日々これ好日

山や自然、音楽が好き。そんな私は色々な事が起きる日々の中で、好き日を過ごす事を考えています。

出来ないはずはない

思い込みとは曲者だと思う。そんな事出来っこないよと思ったらそれはなかなか出来ない。思った時点で挑戦しようと思わないのだから結果も出るわけはない。

そんな事は自分にもある。一日の行程で標高差1000メートルを超える登山だ。地図を広げると、これ、登れるかなと不安になる。しかし自分の足で1000メートの標高差を稼いでみると目に触れる風景も体を包む空気も全く違う次元であることを知るだろう。森の聖母・ブナの木は海抜1000メートル辺りからお目にかかれる。更に登ればダケカンバに出会えるだろう。すると次はオオシラビソでありハイマツになるだろう。
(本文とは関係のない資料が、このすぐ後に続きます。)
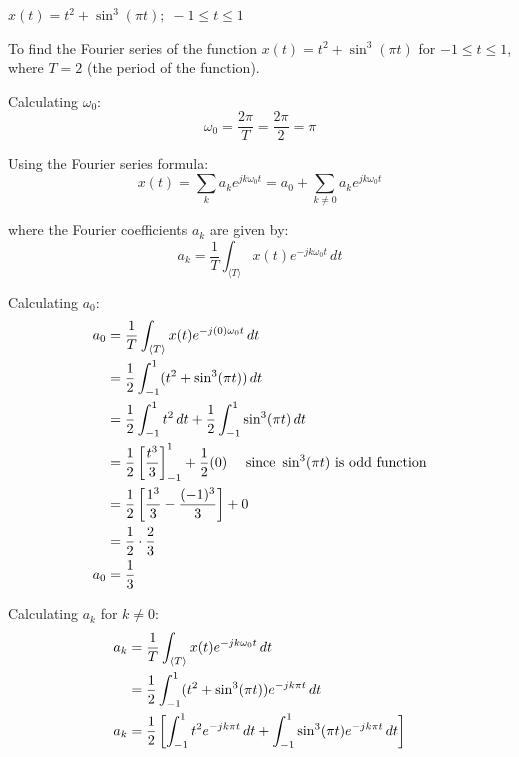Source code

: \documentclass[a4paper, 10pt]{article}
\begin{document}
\begin{tosubmit}
\begin{subproblems}[start=3]
    \item \( x(t) = t^2 + \sin^3(\pi t);\; -1 \leq t \leq 1 \)
\end{subproblems}

\par\noindent\submitsolution
To find the Fourier series of the function \( x(t) = t^2 + \sin^3(\pi t) \) for \( -1 \leq t \leq 1 \), where \( T = 2 \) (the period of the function).

Calculating \( \omega_0 \):
\[ \omega_0 = \frac{2 \pi}{T} = \frac{2 \pi}{2} = \pi \]

Using the Fourier series formula:
\[ x(t) = \sum_{k} a_k e^{j k \omega_0 t} = a_0 + \sum_{k \neq 0} a_k e^{j k \omega_0 t} \]

where the Fourier coefficients \( a_k \) are given by:
\[ a_k = \frac{1}{T} \int_{\langle T \rangle} x(t) e^{-j k \omega_0 t} \,dt \]

Calculating \( a_0 \):
\begin{align*}
    a_0 &= \frac{1}{T} \int_{\langle T \rangle} x(t) e^{-j (0) \omega_0 t} \,dt \\
    &= \frac{1}{2} \int_{-1}^{1} (t^2 + \sin^3(\pi t)) \,dt \\
    &= \frac{1}{2} \int_{-1}^{1} t^2 \,dt + \frac{1}{2} \int_{-1}^{1} \sin^3(\pi t) \,dt \\
    &= \frac{1}{2} \left[ \frac{t^3}{3} \right]_{-1}^{1} + \frac{1}{2} (0) \quad \text{ since } \sin^3(\pi t) \text{ is odd function} \\
    &= \frac{1}{2} \left[ \frac{1^3}{3} - \frac{(-1)^3}{3} \right] + 0 \\
    &= \frac{1}{2} \cdot \frac{2}{3} \\
    a_0 &= \frac{1}{3}
\end{align*}

\newpage

Calculating \( a_k \) for \( k \neq 0 \):
\begin{align*}
    a_k &= \frac{1}{T} \int_{\langle T \rangle} x(t) e^{-j k \omega_0 t} \,dt \\
    &= \frac{1}{2} \int_{-1}^{1} (t^2 + \sin^3(\pi t)) e^{-j k \pi t} \,dt \\
    a_k &= \frac{1}{2} \left[ \int_{-1}^{1} t^2 e^{-j k \pi t} \,dt + \int_{-1}^{1} \sin^3(\pi t) e^{-j k \pi t} \,dt \right]
\end{align*}


\end{tosubmit}
\end{document}
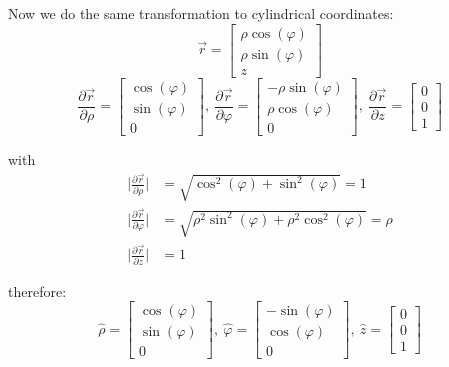 \documentclass[11pt,a4paper]{article}
\begin{document}
\begin{enumerate}
Now we do the same transformation to cylindrical coordinates:
\begin{equation*}
\vec{r}=
\begin{bmatrix}
\rho\cos(\varphi) \\
\rho\sin(\varphi) \\
z
\end{bmatrix}
\end{equation*}
\begin{equation*}
\frac{\partial\vec{r}}{\partial\rho}=
\begin{bmatrix}
\cos(\varphi) \\
\sin(\varphi) \\
0
\end{bmatrix},\ 
\frac{\partial\vec{r}}{\partial\varphi}=
\begin{bmatrix}
-\rho\sin(\varphi) \\
\rho\cos(\varphi) \\
0
\end{bmatrix},\ 
\frac{\partial\vec{r}}{\partial z}=
\begin{bmatrix}
0 \\
0 \\
1
\end{bmatrix}
\end{equation*}

with
\begin{align*}
\bigg|\frac{\partial\vec{r}}{\partial\rho}\bigg|&=\sqrt{\cos^2(\varphi)+\sin^2(\varphi)}=1 \\
\bigg|\frac{\partial\vec{r}}{\partial\varphi}\bigg|&=\sqrt{\rho^2\sin^2(\varphi)+\rho^2\cos^2(\varphi)}=\rho \\
\bigg|\frac{\partial\vec{r}}{\partial z}\bigg|&=1
\end{align*}

therefore:
\begin{equation}
\hat{\rho}=
\begin{bmatrix}
\cos(\varphi) \\
\sin(\varphi) \\
0
\end{bmatrix},\
\hat{\varphi}=
\begin{bmatrix}
-\sin(\varphi) \\
\cos(\varphi) \\
0
\end{bmatrix},\
\hat{z}=
\begin{bmatrix}
0 \\
0 \\
1
\end{bmatrix}
\end{equation}


\end{enumerate}
\end{document}
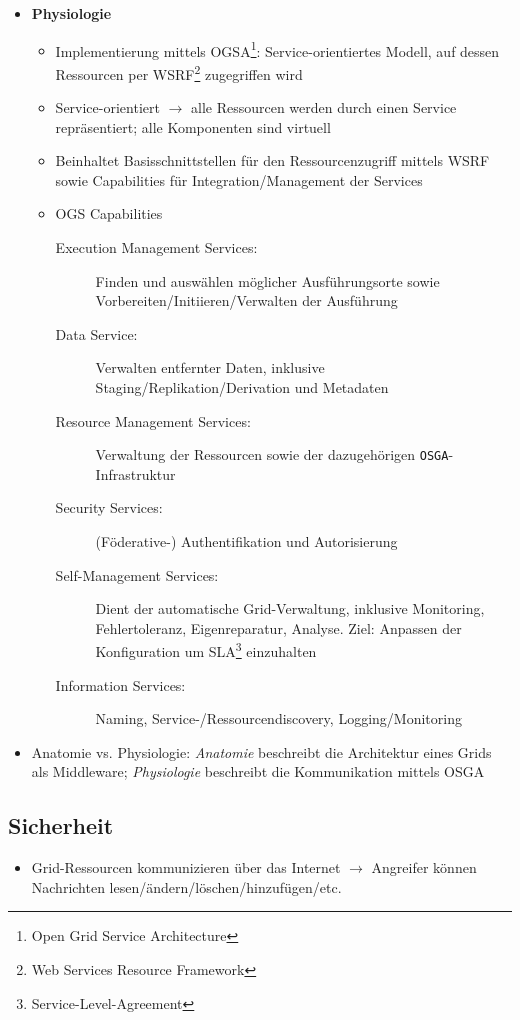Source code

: \begin{itemize}
\begin{itemize}
	\end{itemize}
	\item \textbf{Physiologie}
	\begin{itemize}
		\item Implementierung mittels OGSA\footnote{Open Grid Service Architecture}: Service-orientiertes Modell, auf dessen Ressourcen per WSRF\footnote{Web Services Resource Framework} zugegriffen wird
		\item Service-orientiert \(\rightarrow\) alle Ressourcen werden durch einen Service repräsentiert; alle Komponenten sind virtuell
		\item Beinhaltet Basisschnittstellen für den Ressourcenzugriff mittels WSRF sowie Capabilities für Integration/Management der Services
		\item OGS Capabilities
		\begin{description}
			\item[Execution Management Services:] Finden und auswählen möglicher Ausführungsorte sowie Vorbereiten/Initiieren/Verwalten der Ausführung
			\item[Data Service:] Verwalten entfernter Daten, inklusive Staging/Replikation/Derivation und Metadaten
			\item[Resource Management Services:] Verwaltung der Ressourcen sowie der dazugehörigen \texttt{OSGA}-Infrastruktur
			\item[Security Services:] (Föderative-) Authentifikation und Autorisierung
			\item[Self-Management Services:] Dient der automatische Grid-Verwaltung, inklusive Monitoring, Fehlertoleranz, Eigenreparatur, Analyse. Ziel: Anpassen der Konfiguration um SLA\footnote{Service-Level-Agreement} einzuhalten
			\item[Information Services:] Naming, Service-/Ressourcendiscovery, Logging/Monitoring
		\end{description}
	\end{itemize}
	\item Anatomie vs. Physiologie: \textit{Anatomie} beschreibt die Architektur eines Grids als Middleware; \textit{Physiologie} beschreibt die Kommunikation mittels OSGA
\end{itemize}


\subsection{Sicherheit}
\begin{itemize}
	\item Grid-Ressourcen kommunizieren über das Internet \(\rightarrow\) Angreifer können Nachrichten lesen/ändern/löschen/hinzufügen/etc.
\end{itemize}


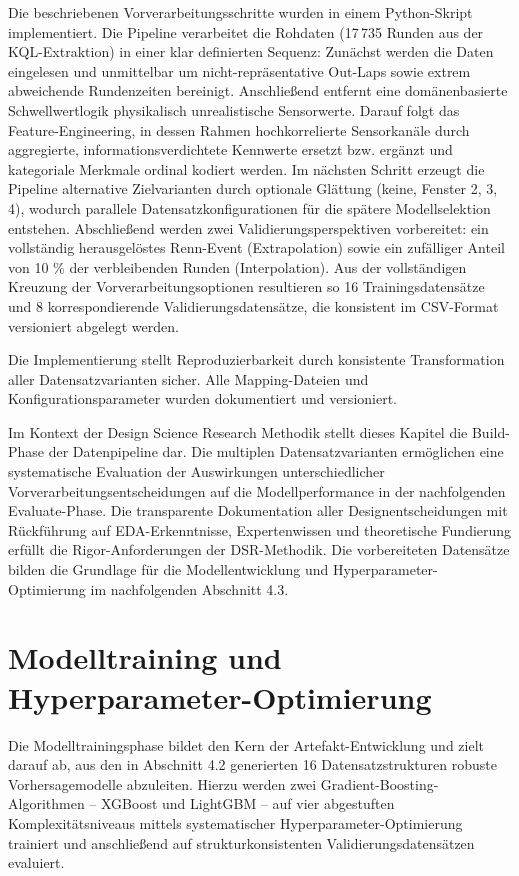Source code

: Die beschriebenen Vorverarbeitungsschritte wurden in einem Python-Skript implementiert. Die Pipeline verarbeitet die Rohdaten (17\,735 Runden aus der KQL-Extraktion) in einer klar definierten Sequenz: Zunächst werden die Daten eingelesen und unmittelbar um nicht-repräsentative Out-Laps sowie extrem abweichende Rundenzeiten bereinigt. Anschließend entfernt eine domänenbasierte Schwellwertlogik physikalisch unrealistische Sensorwerte. Darauf folgt das Feature-Engineering, in dessen Rahmen hochkorrelierte Sensorkanäle durch aggregierte, informationsverdichtete Kennwerte ersetzt bzw. ergänzt und kategoriale Merkmale ordinal kodiert werden. Im nächsten Schritt erzeugt die Pipeline alternative Zielvarianten durch optionale Glättung (keine, Fenster 2, 3, 4), wodurch parallele Datensatzkonfigurationen für die spätere Modellselektion entstehen. Abschließend werden zwei Validierungsperspektiven vorbereitet: ein vollständig herausgelöstes Renn-Event (Extrapolation) sowie ein zufälliger Anteil von 10 \% der verbleibenden Runden (Interpolation). Aus der vollständigen Kreuzung der Vorverarbeitungsoptionen resultieren so 16 Trainingsdatensätze und 8 korrespondierende Validierungsdatensätze, die konsistent im CSV-Format versioniert abgelegt werden.

Die Implementierung stellt Reproduzierbarkeit durch konsistente Transformation aller Datensatzvarianten sicher. Alle Mapping-Dateien und Konfigurationsparameter wurden dokumentiert und versioniert.

Im Kontext der Design Science Research Methodik stellt dieses Kapitel die Build-Phase der Datenpipeline dar. Die multiplen Datensatzvarianten ermöglichen eine systematische Evaluation der Auswirkungen unterschiedlicher Vorverarbeitungsentscheidungen auf die Modellperformance in der nachfolgenden Evaluate-Phase. Die transparente Dokumentation aller Designentscheidungen mit Rückführung auf EDA-Erkenntnisse, Expertenwissen und theoretische Fundierung erfüllt die Rigor-Anforderungen der DSR-Methodik.
Die vorbereiteten Datensätze bilden die Grundlage für die Modellentwicklung und Hyperparameter-Optimierung im nachfolgenden Abschnitt 4.3.



\section{Modelltraining und Hyperparameter-Optimierung}

Die Modelltrainingsphase bildet den Kern der Artefakt-Entwicklung und zielt darauf ab, aus den in Abschnitt 4.2 generierten 16 Datensatzstrukturen robuste Vorhersagemodelle abzuleiten. Hierzu werden zwei Gradient-Boosting-Algorithmen – XGBoost und LightGBM – auf vier abgestuften Komplexitätsniveaus mittels systematischer Hyperparameter-Optimierung trainiert und anschließend auf strukturkonsistenten Validierungsdatensätzen evaluiert.

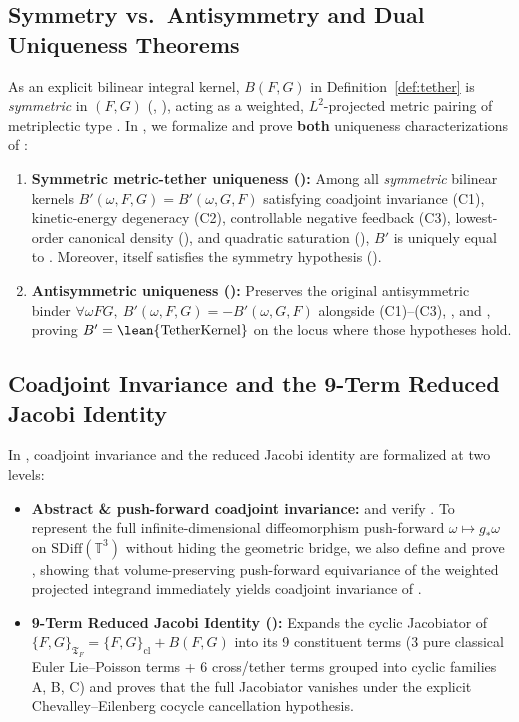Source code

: \documentclass[11pt,a4paper]{article}
\theoremstyle{plain}
\theoremstyle{definition}
\theoremstyle{remark}
\newcommand{\T}{\mathbb{T}^3}
\newcommand{\Tf}{\mathfrak{T}_F}
\begin{document}
\subsection{Symmetry vs.\ Antisymmetry and Dual Uniqueness Theorems}
As an explicit bilinear integral kernel, $B(F,G)$ in Definition~\ref{def:tether} is \emph{symmetric} in $(F,G)$ (, ), acting as a weighted, $L^2$-projected metric pairing of metriplectic type \cite{Morrison1986}. In , we formalize and prove \textbf{both} uniqueness characterizations of :
\begin{enumerate}
\item \textbf{Symmetric metric-tether uniqueness ():} Among all \emph{symmetric} bilinear kernels $B'(\omega,F,G)=B'(\omega,G,F)$ satisfying coadjoint invariance (C1), kinetic-energy degeneracy (C2), controllable negative feedback (C3), lowest-order canonical density (), and quadratic saturation (), $B'$ is uniquely equal to . Moreover,  itself satisfies the symmetry hypothesis ().
\item \textbf{Antisymmetric uniqueness ():} Preserves the original antisymmetric binder $\forall\omega F G,\ B'(\omega,F,G)=-B'(\omega,G,F)$ alongside (C1)--(C3), , and , proving $B'=\text{\lean{TetherKernel}}$ on the locus where those hypotheses hold.
\end{enumerate}

\subsection{Coadjoint Invariance and the 9-Term Reduced Jacobi Identity}
In , coadjoint invariance and the reduced Jacobi identity are formalized at two levels:
\begin{itemize}
\item \textbf{Abstract \& push-forward coadjoint invariance:}  and  verify . To represent the full infinite-dimensional diffeomorphism push-forward $\omega\mapsto g_*\omega$ on $\mathrm{SDiff}(\T)$ without hiding the geometric bridge, we also define  and prove , showing that volume-preserving push-forward equivariance of the weighted projected integrand immediately yields coadjoint invariance of .
\item \textbf{9-Term Reduced Jacobi Identity ():} Expands the cyclic Jacobiator of $\{F,G\}_{\Tf}=\{F,G\}_{\mathrm{cl}}+B(F,G)$ into its 9 constituent terms (3 pure classical Euler Lie--Poisson terms + 6 cross/tether terms grouped into cyclic families A, B, C) and proves that the full Jacobiator vanishes under the explicit Chevalley--Eilenberg cocycle cancellation hypothesis.
\end{itemize}
\end{document}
そのころ森林限界はとうに越えていて、凡そこの世とは思えない光景が待っている。空に近づくのだ。その変化が素晴らしいし、それを作り出したのは我が足だ。自分で高みを目指すとは左様に素晴らしい。

山歩きを始めた頃は標高差はあまり意識せずに登っていた。家から見える丹沢。その表玄関とも言える大倉尾根の標高差は1200メートル、バカバカしいほど坂が続くので岳人の間では「バカ尾根」と半ば愛着を込めて呼ばれている。何度登ったか覚えていないが正直いつも辛かった。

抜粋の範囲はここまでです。